Analysis from the Global Tobacco Control Progress Hub revealed that global progress in policies to reduce tobacco use has slowed for the first time in 12 years due to the COVID-19 pandemic. The collaboration between the non-profit Action on Smoking and Health (ASH) Canada and the Johns Hopkins Bloomberg School of Public Health tracks the implementation of the World Health Organization’s (WHO) Framework Convention on Tobacco Control, a global treaty aimed at reducing smoking.
Between 2020 and 2022, there was a slowdown in the implementation of six core, high-impact measures of the treaty, including tax increases, advertising and promotion bans, and rules prohibiting smoking in public places.

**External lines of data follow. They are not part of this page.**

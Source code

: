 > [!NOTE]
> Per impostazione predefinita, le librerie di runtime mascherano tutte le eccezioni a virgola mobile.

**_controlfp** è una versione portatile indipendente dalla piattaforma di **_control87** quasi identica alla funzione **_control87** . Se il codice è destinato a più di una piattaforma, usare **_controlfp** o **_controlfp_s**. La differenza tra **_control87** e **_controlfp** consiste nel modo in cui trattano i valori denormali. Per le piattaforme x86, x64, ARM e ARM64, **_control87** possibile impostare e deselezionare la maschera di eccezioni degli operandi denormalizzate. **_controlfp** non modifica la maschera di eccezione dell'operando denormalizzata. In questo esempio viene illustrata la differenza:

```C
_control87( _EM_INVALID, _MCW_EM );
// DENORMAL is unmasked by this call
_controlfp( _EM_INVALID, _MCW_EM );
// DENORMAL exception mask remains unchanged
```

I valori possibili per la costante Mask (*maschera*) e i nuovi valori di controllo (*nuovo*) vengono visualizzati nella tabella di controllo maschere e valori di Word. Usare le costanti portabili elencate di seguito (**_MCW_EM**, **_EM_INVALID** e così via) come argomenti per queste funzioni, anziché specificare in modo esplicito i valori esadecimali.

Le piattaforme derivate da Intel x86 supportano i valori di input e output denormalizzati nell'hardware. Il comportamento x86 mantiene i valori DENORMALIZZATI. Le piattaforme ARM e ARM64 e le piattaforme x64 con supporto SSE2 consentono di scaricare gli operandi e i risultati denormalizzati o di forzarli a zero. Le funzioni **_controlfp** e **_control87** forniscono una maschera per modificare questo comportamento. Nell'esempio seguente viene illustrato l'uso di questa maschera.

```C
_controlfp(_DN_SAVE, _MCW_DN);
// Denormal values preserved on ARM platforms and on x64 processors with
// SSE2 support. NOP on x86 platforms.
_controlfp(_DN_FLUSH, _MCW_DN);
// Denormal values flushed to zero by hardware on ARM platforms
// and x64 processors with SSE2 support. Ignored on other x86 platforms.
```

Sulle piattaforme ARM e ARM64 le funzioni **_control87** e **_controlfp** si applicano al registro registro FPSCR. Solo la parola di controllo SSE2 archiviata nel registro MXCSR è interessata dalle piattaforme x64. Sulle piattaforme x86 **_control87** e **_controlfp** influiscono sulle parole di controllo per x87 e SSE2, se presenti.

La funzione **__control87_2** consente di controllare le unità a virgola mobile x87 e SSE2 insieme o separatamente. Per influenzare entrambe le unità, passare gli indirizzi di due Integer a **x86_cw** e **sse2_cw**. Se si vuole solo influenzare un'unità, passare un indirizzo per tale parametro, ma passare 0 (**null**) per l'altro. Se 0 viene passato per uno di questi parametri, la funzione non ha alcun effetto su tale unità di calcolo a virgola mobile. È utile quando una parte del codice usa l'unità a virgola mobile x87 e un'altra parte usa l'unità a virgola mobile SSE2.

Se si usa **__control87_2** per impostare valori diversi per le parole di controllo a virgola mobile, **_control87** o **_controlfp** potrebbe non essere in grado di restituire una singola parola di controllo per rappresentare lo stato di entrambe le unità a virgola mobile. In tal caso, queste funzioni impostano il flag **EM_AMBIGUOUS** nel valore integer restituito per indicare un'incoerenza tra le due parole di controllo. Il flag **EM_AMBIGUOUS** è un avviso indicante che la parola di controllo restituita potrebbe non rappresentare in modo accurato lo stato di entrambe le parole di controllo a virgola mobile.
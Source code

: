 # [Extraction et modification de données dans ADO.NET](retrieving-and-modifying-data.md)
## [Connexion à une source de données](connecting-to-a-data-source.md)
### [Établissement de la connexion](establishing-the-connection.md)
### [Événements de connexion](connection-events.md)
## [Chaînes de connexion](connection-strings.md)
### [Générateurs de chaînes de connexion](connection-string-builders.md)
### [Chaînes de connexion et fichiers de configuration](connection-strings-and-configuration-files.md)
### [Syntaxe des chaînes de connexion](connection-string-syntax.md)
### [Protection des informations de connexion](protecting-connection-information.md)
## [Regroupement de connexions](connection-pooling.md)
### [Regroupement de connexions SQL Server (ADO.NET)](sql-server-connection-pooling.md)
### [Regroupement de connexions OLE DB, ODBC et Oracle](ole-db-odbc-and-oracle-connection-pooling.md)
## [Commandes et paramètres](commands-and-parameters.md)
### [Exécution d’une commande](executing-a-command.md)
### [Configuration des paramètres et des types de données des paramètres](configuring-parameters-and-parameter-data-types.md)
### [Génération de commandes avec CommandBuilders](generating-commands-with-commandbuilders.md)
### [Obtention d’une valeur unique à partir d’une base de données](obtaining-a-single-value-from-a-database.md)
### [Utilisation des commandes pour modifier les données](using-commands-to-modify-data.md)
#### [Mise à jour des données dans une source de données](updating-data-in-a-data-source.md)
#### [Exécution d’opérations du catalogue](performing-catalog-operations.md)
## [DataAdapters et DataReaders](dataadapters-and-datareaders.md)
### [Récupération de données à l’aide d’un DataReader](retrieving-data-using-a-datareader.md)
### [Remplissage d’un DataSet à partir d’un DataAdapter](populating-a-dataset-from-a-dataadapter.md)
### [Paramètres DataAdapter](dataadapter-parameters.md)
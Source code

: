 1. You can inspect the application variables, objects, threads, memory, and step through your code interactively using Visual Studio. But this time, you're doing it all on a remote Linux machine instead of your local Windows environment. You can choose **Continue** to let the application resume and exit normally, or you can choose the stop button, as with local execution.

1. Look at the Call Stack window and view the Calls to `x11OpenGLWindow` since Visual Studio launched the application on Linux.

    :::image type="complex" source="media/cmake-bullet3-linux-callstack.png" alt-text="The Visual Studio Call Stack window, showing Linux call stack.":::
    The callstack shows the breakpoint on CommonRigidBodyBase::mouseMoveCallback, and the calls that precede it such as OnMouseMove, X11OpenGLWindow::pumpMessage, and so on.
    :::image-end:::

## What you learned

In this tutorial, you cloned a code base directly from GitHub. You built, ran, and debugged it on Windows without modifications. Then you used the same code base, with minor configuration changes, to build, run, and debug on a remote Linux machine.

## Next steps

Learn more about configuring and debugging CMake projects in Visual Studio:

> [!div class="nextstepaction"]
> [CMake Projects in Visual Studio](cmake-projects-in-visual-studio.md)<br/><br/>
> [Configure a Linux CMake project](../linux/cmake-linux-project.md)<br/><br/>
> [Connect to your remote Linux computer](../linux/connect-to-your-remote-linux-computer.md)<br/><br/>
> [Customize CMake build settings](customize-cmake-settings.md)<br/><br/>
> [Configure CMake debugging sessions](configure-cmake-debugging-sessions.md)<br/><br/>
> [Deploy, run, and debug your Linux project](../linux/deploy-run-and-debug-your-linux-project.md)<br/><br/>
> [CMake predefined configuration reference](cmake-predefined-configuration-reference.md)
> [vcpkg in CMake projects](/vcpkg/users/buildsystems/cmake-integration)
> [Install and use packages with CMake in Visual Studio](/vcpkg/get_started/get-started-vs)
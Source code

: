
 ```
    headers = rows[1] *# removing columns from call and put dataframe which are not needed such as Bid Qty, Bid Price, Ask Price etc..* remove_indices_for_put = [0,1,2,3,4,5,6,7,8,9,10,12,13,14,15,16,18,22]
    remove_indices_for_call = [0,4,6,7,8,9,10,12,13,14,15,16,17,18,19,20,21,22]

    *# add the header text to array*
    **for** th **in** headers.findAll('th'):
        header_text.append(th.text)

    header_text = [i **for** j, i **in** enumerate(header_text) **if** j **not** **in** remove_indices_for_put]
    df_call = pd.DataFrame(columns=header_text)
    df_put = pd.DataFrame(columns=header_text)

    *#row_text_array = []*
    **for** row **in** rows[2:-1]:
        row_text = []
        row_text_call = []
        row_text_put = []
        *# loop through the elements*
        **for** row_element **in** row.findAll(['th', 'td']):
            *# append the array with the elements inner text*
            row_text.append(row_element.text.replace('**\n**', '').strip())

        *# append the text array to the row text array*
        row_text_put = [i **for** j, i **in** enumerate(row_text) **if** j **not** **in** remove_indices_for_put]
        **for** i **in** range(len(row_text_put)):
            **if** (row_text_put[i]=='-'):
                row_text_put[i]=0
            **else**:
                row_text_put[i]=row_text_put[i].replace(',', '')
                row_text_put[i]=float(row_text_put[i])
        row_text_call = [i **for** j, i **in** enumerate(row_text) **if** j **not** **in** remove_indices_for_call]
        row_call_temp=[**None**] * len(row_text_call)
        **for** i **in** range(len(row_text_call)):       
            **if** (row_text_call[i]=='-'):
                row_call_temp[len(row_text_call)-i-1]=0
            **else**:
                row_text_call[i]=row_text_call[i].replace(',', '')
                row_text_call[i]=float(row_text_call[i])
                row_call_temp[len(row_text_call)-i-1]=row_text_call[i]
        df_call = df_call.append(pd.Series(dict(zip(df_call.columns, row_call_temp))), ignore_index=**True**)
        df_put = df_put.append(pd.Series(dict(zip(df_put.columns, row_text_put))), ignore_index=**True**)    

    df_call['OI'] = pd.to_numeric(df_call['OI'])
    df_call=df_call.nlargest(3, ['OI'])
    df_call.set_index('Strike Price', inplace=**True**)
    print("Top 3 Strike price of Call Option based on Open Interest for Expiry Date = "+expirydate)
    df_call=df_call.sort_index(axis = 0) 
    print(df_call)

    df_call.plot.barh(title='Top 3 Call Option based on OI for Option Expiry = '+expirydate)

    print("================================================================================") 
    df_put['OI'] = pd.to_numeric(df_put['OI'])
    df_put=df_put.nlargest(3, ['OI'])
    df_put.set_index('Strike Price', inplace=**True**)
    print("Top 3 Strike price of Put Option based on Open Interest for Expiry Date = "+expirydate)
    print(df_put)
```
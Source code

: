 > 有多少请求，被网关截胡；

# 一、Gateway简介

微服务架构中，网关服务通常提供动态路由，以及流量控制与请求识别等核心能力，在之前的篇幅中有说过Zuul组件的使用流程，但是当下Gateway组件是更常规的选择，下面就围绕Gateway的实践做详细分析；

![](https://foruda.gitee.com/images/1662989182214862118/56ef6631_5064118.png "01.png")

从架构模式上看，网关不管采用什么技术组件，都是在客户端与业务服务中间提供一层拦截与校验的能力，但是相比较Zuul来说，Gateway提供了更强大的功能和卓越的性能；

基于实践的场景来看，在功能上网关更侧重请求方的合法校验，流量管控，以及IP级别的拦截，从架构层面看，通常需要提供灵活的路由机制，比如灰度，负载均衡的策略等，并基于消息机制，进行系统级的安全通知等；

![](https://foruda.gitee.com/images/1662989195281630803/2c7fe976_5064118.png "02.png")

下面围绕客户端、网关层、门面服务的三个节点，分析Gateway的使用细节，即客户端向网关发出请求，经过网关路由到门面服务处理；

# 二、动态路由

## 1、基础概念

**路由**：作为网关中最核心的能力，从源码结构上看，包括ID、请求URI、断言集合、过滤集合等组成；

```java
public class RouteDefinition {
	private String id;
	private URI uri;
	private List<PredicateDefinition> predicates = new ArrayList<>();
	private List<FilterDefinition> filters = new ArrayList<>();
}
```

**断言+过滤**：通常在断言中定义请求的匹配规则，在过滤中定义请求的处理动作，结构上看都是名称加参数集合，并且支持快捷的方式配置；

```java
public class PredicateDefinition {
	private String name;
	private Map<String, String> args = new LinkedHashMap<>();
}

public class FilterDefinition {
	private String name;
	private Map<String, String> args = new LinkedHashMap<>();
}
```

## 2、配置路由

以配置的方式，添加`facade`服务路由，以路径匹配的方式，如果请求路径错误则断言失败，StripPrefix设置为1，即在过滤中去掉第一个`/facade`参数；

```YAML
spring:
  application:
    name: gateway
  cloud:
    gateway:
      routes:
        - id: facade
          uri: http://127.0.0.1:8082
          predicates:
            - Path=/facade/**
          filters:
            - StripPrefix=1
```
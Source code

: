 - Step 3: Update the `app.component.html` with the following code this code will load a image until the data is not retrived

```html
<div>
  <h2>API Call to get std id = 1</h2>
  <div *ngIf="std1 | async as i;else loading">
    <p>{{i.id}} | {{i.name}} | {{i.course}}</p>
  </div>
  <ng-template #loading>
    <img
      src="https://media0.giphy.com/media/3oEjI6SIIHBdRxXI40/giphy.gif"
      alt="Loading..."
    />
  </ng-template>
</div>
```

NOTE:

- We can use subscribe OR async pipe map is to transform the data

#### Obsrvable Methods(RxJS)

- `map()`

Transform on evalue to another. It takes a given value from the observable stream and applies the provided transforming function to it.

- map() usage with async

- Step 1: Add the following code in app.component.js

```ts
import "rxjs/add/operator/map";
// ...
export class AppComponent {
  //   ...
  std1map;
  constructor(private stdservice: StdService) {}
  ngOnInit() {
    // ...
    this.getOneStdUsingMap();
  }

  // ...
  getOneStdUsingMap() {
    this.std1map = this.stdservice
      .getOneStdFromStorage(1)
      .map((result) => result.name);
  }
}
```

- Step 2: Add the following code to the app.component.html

Les Hagen, executive director of ASH Canada, emphasized the concerning nature of this slowdown and called on nations to intensify their efforts. The hub’s analysis, based on countries’ self-reporting to the WHO, revealed that two thirds of countries reported either no improvement or a decline in the implementation of key tobacco policies.
The report highlighted that the biggest declines were observed in low-income countries, particularly in the eastern Mediterranean and south east Asian regions. The slowdown in implementing key tobacco policies could have dire consequences, potentially leading to millions of people worldwide continuing to smoke. These policies have been shown to reduce smoking rates, and the World Health Organization states that tobacco kills up to half of its users who do not quit.
A separate report from STOP and the Global Center for Good Governance in Tobacco Control also found a deterioration in governments’ implementation of another aspect of the WHO treaty aimed at preventing tobacco industry interference in policy. It’s evident that the COVID-19 pandemic has had significant implications for global tobacco control measures, and urgent action is necessary to address this concerning trend.